Page MenuHomePhabricator

Importing repositories may incorrectly queue some tasks at "PRIORITY_COMMIT"
Closed, ResolvedPublic

Description

When Phabricator imports a repository for the first time (and in some other cases), the intended behavior is that import tasks are queued at a very low priority ("PRIORITY_IMPORT", currently the lowest priority available).

In some cases, import tasks are being queued at "PRIORITY_COMMIT" instead. This can interfere with import of other active repositories.

  • See PHI1874. An install encountered import queue delays that led to tasks in the queue at the wrong priority.
  • See PHI1953. An install encountered this issue while importing the Linux repository.
  • See PHI1979. An install anticipates importing a large repository soon, and things would likely go more smoothly with this bug fixed.
  • See also PHI1935, a tangential request for "pause a repository import".

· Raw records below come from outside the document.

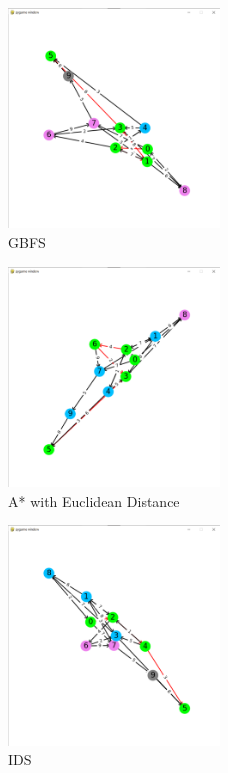 \begin{figure}[h!]
    \centering
    \includegraphics[width=0.5\textwidth]{result/testcase4/greedy.png}
    \caption{GBFS}
\end{figure}
\begin{figure}[h!]
    \centering
    \includegraphics[width=0.5\textwidth]{result/testcase4/astar.png}
    \caption{A* with Euclidean Distance}
\end{figure}
\begin{figure}[h!]
    \centering
    \includegraphics[width=0.5\textwidth]{result/testcase4/ids.png}
    \caption{IDS}
\end{figure}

These tasks are almost certainly being queued by the setCloseFlagOnCommits(...) pathway in PhabricatorRepositoryRefEngine. It's not entirely clear how this is being reached.

A natural mechanism would be to begin repository import with some refs marked as non-permanent, then later mark them as permanent before import completes. Commits reachable from those refs would be re-queued by setCloseFlagOnCommits(...). However, there's no real reason to believe this occurred in PHI1874, PHI1953, or elsewhere.

Since a natural pathway exists anyway, a narrow fix to setCloseFlagOnCommits(...) is reasonable, but this may not be a complete fix. In particular, if a separate bug is causing publishable commits to be initially queued as unpublishable, that could result in repository imports which take ~2X longer to complete with no strong indicators that such a bug exists.


Possible actions:

  • The code pathway in setCloseFlagOnCommits(...) should be unified with the pathway in DiscoveryEngine->getImportTaskPriority().
  • Is a bug where commits double-import reproducible?
  • Does the Change step still need to occur for Git repositories?
  • Make sure all commit tasks are inserting with objectPHID populated.
  • Consider adding more source/context data to the message tasks (and possibly propagating it down the chain), since they now have multiple reachability pathways.
  • Add a containerPHID to tasks and populate it with the repository PHID.
  • Support bulk priority actions against tasks with particular container PHIDs.
  • Update the daemon UI to break tasks down by object/container.

Event Timeline

epriestley triaged this task as Normal priority.Jan 22 2021, 6:05 PM
epriestley created this task.
epriestley added a project: Daemons.

I'm hoping to land at least a narrow fix for this today to support an import in PHI1979 tomorrow. However, I'd like to have a better understanding of how we're reaching this state, and I'm not satisfied that these repositories are going down the "natural" pathway (of changing ref definitions after the import starts) and suspect there is some more complicated interaction at play here.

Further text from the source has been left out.